Third: The scorecard has the potential to make bipartisanship on the part of Democrats look like weakness toward Trump. Forty-one House Democrats crossed the aisle to vote to let Obamacare's tax credits be used to defray premium costs for Cobra coverage, and 50 voted to expand Medicaid funding for the treatment of cocaine- and opioid-use disorders. Probably none of them (or the Republicans) voted that way because of pressure from Trump, or to signal their friendliness toward him.
The policies at issue in those votes have nothing to do with the reasons Trump inspires strong emotions, pro and con. If either vote had gone the other way, it would have inflicted very little political damage on the administration. Yet the scorecard could leave the impression that the Democrats who voted no are better members of the "resistance" than the ones who voted yes.
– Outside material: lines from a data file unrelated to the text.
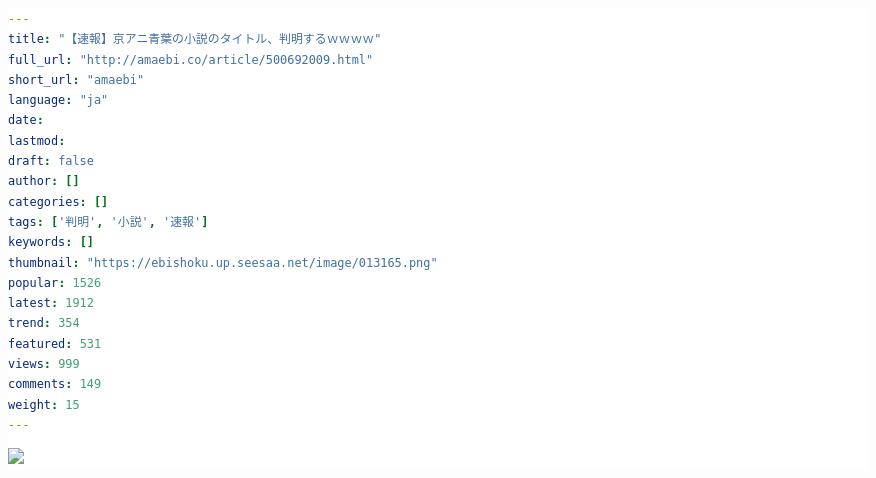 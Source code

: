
 ```yaml
---
title: "【速報】京アニ青葉の小説のタイトル、判明するｗｗｗｗ"
full_url: "http://amaebi.co/article/500692009.html"
short_url: "amaebi"
language: "ja"
date: 
lastmod: 
draft: false
author: []
categories: []
tags: ['判明', '小説', '速報']
keywords: []
thumbnail: "https://ebishoku.up.seesaa.net/image/013165.png"
popular: 1526
latest: 1912
trend: 354
featured: 531
views: 999
comments: 149
weight: 15
---
```


![](https://ebishoku.up.seesaa.net/image/013165.png)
Fourth: The vote percentages are an extremely imperfect proxy for which congressmen are most and least helpful to Trump. Kyrsten Sinema is a House Democrat who is running for Senate from Arizona. Walter Jones is a conservative Republican from North Carolina. According to the scorecard, she is significantly Trumpier than he is. I'd say their respective scores tell you something about those two people, but more about the limits of this measure.
Among Republicans, the relative moderates are more likely to have high Trump scores than harder-right conservatives. (Which helps explain why so many of the moderates have been hit by the scorecard ads: They have high scores, and they're in swing districts where being seen as too tight with Trump hurts.)
The harder-right congressmen were more likely to vote against budget compromises and bipartisan initiatives. The 69 Republicans who voted against disaster relief for Puerto Rico all lowered their scores by doing so. In no important sense did their vote undermine their alliance with the president.
Rep. Thomas Massie, a conservative Republican from northeastern Kentucky, has been much less critical of Trump than Barbara Comstock has. But his pro-Trump score is much lower than hers - in part because he voted against the Puerto Rico bill and budget agreements, opposed a bipartisan bill to combat opioid abuse, and was one of the 10 votes against the school-safety bill.
Trump himself does not seem to be too upset about many of the votes "against him." Former GOP Rep. Ron DeSantis has fulsomely praised Trump and, in return, won the president's endorsement in his race to be governor of Florida. But dozens of Republicans in the House had more "pro-Trump" records than he did. Likewise, Rep. Matt Gaetz, another Floridian, regularly carries Trump's water on television, but he has one of the lowest pro-Trump scores of Republicans (although it's still 81.5 percent).
If you oppose Trump, you may reasonably wish to punish congressmen for being close allies of his. Put too much stock in these percentages, though, and you may punish the wrong things.